- _TASK BRIEF_: Make an exact copy of the whole listing, but leave its pictures out.
ENTRIES PROVIDED START
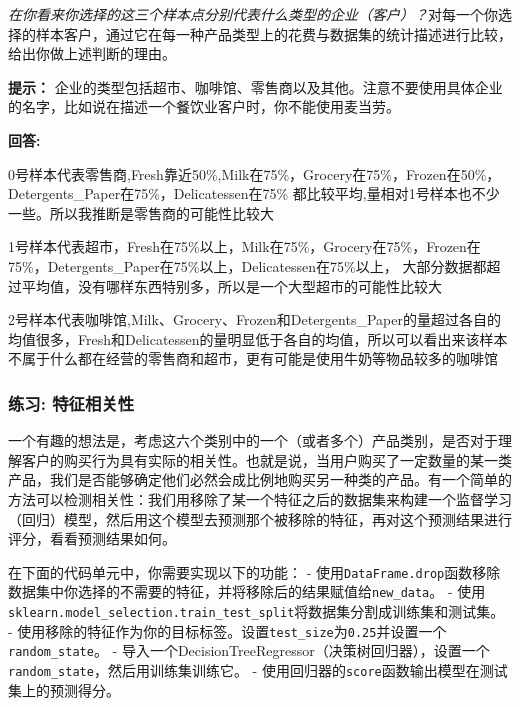 \documentclass[11pt]{article}
\begin{document}
\emph{在你看来你选择的这三个样本点分别代表什么类型的企业（客户）？}对每一个你选择的样本客户，通过它在每一种产品类型上的花费与数据集的统计描述进行比较，给出你做上述判断的理由。

\textbf{提示：}
企业的类型包括超市、咖啡馆、零售商以及其他。注意不要使用具体企业的名字，比如说在描述一个餐饮业客户时，你不能使用麦当劳。

    \textbf{回答:}

0号样本代表零售商,Fresh靠近50\%,Milk在75\%，Grocery在75\%，Frozen在50\%，Detergents\_Paper在75\%，Delicatessen在75\%
都比较平均,量相对1号样本也不少一些。所以我推断是零售商的可能性比较大

1号样本代表超市，Fresh在75\%以上，Milk在75\%，Grocery在75\%，Frozen在75\%，Detergents\_Paper在75\%以上，Delicatessen在75\%以上，
大部分数据都超过平均值，没有哪样东西特别多，所以是一个大型超市的可能性比较大

2号样本代表咖啡馆,Milk、Grocery、Frozen和Detergents\_Paper的量超过各自的均值很多，Fresh和Delicatessen的量明显低于各自的均值，所以可以看出来该样本不属于什么都在经营的零售商和超市，更有可能是使用牛奶等物品较多的咖啡馆

    \subsubsection{练习:
特征相关性}\label{ux7ec3ux4e60-ux7279ux5f81ux76f8ux5173ux6027}

一个有趣的想法是，考虑这六个类别中的一个（或者多个）产品类别，是否对于理解客户的购买行为具有实际的相关性。也就是说，当用户购买了一定数量的某一类产品，我们是否能够确定他们必然会成比例地购买另一种类的产品。有一个简单的方法可以检测相关性：我们用移除了某一个特征之后的数据集来构建一个监督学习（回归）模型，然后用这个模型去预测那个被移除的特征，再对这个预测结果进行评分，看看预测结果如何。

在下面的代码单元中，你需要实现以下的功能： -
使用\texttt{DataFrame.drop}函数移除数据集中你选择的不需要的特征，并将移除后的结果赋值给\texttt{new\_data}。
-
使用\texttt{sklearn.model\_selection.train\_test\_split}将数据集分割成训练集和测试集。
-
使用移除的特征作为你的目标标签。设置\texttt{test\_size}为\texttt{0.25}并设置一个\texttt{random\_state}。
-
导入一个DecisionTreeRegressor（决策树回归器），设置一个\texttt{random\_state}，然后用训练集训练它。
- 使用回归器的\texttt{score}函数输出模型在测试集上的预测得分。
\end{document}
ENTRIES PROVIDED END
- _WRITTEN RESPONSE_:
 \documentclass[11pt]{article}
\begin{document}
\emph{在你看来你选择的这三个样本点分别代表什么类型的企业（客户）？}对每一个你选择的样本客户，通过它在每一种产品类型上的花费与数据集的统计描述进行比较，给出你做上述判断的理由。

\textbf{提示：}
企业的类型包括超市、咖啡馆、零售商以及其他。注意不要使用具体企业的名字，比如说在描述一个餐饮业客户时，你不能使用麦当劳。

    \textbf{回答:}

0号样本代表零售商,Fresh靠近50\%,Milk在75\%，Grocery在75\%，Frozen在50\%，Detergents\_Paper在75\%，Delicatessen在75\%
都比较平均,量相对1号样本也不少一些。所以我推断是零售商的可能性比较大

1号样本代表超市，Fresh在75\%以上，Milk在75\%，Grocery在75\%，Frozen在75\%，Detergents\_Paper在75\%以上，Delicatessen在75\%以上，
大部分数据都超过平均值，没有哪样东西特别多，所以是一个大型超市的可能性比较大

2号样本代表咖啡馆,Milk、Grocery、Frozen和Detergents\_Paper的量超过各自的均值很多，Fresh和Delicatessen的量明显低于各自的均值，所以可以看出来该样本不属于什么都在经营的零售商和超市，更有可能是使用牛奶等物品较多的咖啡馆

    \subsubsection{练习:
特征相关性}\label{ux7ec3ux4e60-ux7279ux5f81ux76f8ux5173ux6027}

一个有趣的想法是，考虑这六个类别中的一个（或者多个）产品类别，是否对于理解客户的购买行为具有实际的相关性。也就是说，当用户购买了一定数量的某一类产品，我们是否能够确定他们必然会成比例地购买另一种类的产品。有一个简单的方法可以检测相关性：我们用移除了某一个特征之后的数据集来构建一个监督学习（回归）模型，然后用这个模型去预测那个被移除的特征，再对这个预测结果进行评分，看看预测结果如何。

在下面的代码单元中，你需要实现以下的功能： -
使用\texttt{DataFrame.drop}函数移除数据集中你选择的不需要的特征，并将移除后的结果赋值给\texttt{new\_data}。
-
使用\texttt{sklearn.model\_selection.train\_test\_split}将数据集分割成训练集和测试集。
-
使用移除的特征作为你的目标标签。设置\texttt{test\_size}为\texttt{0.25}并设置一个\texttt{random\_state}。
-
导入一个DecisionTreeRegressor（决策树回归器），设置一个\texttt{random\_state}，然后用训练集训练它。
- 使用回归器的\texttt{score}函数输出模型在测试集上的预测得分。
\end{document}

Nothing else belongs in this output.